Clop
Malware⚠️ Overview
Clop (also tracked as Cl0p) is a human-operated ransomware family first discovered in February 2019 by security researchers at Trend Micro. It is operated by the financially motivated threat group tracked as FIN11 (TA505) and primarily targets enterprises through double extortion tactics — encrypting files and exfiltrating sensitive data before demanding payment. The malware is categorized as a Ransomware-as-a-Service (RaaS) variant, though its operators maintain direct control over campaigns.
🔧 Technical Capabilities
Clop propagates via phishing emails containing malicious attachments or links, exploiting vulnerabilities in enterprise software such as MOVEit Transfer (CVE-2023-34362), Accellion FTA (CVE-2021-27101–27104), and SolarWinds Serv-U (CVE-2021-35211). Once deployed, it uses PowerShell and scheduled tasks for persistence, disables Windows Defender and Volume Shadow Copy (VSS) services via WMI, and kills processes associated with databases and mail servers to unlock encrypted files.
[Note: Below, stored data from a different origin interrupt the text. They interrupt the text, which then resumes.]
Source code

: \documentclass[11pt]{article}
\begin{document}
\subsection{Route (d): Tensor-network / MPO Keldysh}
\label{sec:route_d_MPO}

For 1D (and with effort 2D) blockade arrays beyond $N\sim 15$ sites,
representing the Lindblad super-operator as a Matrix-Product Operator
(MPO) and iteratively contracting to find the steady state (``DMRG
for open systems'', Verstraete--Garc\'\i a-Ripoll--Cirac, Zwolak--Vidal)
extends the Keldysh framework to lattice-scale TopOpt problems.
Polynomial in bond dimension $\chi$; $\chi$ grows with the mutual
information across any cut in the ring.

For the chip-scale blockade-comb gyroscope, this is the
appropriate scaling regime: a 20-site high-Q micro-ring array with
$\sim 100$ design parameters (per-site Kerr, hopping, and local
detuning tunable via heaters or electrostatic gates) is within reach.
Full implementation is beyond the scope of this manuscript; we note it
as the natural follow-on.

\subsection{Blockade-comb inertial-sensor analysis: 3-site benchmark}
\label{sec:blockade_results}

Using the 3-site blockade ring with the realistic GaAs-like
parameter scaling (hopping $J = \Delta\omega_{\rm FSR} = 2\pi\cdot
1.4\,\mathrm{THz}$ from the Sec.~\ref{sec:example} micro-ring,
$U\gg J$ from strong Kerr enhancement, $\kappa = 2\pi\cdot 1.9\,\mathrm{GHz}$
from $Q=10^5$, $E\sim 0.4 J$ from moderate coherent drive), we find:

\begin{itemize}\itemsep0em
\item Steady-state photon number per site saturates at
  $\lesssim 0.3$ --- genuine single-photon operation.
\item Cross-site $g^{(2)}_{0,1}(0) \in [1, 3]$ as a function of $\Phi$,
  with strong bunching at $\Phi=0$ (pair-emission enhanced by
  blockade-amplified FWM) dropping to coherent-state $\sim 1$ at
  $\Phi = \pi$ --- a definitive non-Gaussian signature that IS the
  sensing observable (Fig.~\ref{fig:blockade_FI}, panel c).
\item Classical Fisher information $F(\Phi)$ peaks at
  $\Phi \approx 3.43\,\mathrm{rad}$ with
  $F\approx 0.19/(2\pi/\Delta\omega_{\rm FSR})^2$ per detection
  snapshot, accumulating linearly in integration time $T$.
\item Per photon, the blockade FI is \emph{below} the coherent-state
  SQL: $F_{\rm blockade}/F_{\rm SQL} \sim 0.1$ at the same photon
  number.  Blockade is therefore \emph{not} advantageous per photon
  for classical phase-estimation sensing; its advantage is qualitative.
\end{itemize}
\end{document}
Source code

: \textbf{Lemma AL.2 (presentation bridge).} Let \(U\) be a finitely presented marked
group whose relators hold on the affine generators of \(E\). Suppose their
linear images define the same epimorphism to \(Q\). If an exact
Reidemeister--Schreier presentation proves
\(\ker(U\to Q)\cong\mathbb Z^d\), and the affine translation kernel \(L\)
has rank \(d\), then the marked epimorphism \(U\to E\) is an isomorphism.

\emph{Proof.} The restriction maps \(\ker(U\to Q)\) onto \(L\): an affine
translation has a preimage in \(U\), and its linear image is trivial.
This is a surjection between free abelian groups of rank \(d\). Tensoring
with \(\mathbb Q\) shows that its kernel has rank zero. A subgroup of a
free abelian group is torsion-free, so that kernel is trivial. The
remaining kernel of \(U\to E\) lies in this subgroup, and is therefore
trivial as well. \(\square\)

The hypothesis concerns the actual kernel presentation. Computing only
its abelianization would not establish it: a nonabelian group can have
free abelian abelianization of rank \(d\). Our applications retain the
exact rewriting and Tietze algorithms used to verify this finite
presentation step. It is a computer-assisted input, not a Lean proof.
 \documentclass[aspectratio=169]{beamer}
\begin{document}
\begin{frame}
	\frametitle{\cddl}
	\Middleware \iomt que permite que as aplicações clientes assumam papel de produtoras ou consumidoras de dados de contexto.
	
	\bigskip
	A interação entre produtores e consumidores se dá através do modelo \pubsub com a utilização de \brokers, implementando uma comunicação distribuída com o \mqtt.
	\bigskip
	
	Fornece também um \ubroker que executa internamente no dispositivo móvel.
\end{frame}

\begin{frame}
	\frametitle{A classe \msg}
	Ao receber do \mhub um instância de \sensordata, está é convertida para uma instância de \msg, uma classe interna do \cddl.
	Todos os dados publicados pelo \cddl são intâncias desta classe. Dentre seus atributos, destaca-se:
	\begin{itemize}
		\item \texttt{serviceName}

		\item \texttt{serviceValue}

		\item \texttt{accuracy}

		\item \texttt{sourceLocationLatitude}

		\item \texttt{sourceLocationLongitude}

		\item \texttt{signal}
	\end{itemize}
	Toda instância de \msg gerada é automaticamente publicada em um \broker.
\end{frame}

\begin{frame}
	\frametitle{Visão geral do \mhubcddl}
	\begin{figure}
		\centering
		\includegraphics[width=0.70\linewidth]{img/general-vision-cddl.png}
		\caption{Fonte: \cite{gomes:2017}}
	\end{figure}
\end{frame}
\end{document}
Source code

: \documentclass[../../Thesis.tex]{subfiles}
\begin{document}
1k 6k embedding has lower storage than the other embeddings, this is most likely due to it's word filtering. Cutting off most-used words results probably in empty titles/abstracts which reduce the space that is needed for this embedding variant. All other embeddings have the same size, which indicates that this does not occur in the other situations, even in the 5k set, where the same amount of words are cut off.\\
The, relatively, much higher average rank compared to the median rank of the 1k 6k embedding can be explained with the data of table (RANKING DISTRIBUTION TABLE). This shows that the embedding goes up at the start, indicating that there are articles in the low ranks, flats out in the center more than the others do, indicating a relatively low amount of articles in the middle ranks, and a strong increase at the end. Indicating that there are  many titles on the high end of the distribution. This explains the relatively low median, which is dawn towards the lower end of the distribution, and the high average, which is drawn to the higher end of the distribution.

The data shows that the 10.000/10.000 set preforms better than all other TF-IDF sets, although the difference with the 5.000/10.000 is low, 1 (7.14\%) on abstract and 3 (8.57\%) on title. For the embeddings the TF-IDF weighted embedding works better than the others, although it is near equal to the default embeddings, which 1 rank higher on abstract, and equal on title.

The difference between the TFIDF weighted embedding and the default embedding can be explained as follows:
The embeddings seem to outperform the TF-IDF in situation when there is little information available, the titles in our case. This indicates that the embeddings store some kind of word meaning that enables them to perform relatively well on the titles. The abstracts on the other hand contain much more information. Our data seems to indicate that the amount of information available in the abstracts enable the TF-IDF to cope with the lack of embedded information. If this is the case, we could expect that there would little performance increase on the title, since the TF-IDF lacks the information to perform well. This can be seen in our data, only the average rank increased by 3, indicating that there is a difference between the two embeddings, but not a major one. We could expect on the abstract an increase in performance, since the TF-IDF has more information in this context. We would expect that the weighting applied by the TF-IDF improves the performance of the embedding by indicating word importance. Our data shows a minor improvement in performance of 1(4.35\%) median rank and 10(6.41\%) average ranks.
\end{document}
The ransomware communicates with C2 infrastructure using HTTPS over custom ports, often leveraging legitimate cloud services like Tor or VPS providers for anonymization. It employs a unique encryption scheme combining ChaCha20 for file content and RSA-4096 for key protection, and avoids encrypting files with extensions critical for system operation. Exfiltration is performed via C2 channels using tools like MegaSync or custom scripts before encryption begins.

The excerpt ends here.